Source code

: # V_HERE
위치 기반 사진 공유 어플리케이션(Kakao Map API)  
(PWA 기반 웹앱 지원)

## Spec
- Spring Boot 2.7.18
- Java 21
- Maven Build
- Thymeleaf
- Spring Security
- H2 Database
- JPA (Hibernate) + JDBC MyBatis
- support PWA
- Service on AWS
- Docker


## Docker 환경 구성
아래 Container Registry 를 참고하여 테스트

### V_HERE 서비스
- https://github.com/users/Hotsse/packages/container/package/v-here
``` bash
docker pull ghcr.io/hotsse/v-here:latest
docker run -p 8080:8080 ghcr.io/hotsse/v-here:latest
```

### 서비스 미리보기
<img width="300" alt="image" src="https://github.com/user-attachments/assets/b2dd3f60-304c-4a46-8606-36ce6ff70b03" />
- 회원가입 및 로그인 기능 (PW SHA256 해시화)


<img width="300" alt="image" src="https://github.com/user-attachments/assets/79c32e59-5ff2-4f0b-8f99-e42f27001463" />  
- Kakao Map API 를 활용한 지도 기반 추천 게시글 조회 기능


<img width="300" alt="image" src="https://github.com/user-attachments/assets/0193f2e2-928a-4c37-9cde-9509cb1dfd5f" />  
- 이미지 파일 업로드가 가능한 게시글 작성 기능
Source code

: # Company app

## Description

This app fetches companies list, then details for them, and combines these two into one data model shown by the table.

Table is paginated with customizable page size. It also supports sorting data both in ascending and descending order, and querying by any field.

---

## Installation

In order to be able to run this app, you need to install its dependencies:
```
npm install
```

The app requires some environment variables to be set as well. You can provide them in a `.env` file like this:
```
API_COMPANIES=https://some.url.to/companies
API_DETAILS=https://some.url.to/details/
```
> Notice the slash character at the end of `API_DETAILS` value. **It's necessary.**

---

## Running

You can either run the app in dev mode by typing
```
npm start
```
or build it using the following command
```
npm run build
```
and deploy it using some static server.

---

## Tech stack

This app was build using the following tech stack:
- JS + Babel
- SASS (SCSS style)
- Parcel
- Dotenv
=-=-=
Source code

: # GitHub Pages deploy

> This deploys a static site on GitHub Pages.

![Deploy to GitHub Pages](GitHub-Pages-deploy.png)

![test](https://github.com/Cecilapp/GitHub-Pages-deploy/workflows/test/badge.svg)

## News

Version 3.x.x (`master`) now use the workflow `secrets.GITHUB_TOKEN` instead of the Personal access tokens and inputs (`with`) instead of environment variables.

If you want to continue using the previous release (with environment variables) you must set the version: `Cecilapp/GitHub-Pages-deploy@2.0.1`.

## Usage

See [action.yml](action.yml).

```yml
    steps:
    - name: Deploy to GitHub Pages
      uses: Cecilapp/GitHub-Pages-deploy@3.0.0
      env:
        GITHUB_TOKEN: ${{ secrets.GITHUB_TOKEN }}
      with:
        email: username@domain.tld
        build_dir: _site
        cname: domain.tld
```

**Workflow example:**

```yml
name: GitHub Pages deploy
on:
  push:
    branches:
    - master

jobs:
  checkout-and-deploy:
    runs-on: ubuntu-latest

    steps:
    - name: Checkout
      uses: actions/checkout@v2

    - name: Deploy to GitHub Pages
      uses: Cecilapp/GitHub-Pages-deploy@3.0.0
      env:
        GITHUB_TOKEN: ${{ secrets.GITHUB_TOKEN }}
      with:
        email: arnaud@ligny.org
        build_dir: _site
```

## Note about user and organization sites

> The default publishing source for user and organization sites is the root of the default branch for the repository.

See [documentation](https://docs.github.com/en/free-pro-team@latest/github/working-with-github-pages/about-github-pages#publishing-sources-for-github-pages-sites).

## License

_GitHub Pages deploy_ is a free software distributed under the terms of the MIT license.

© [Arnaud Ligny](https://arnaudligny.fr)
=-=-=
| WORK REQUEST |
Filter the listing above so that only lines holding the word "Kakao" remain, and report those lines.

| EXERCISE RESULT |
위치 기반 사진 공유 어플리케이션(Kakao Map API)  
- Kakao Map API 를 활용한 지도 기반 추천 게시글 조회 기능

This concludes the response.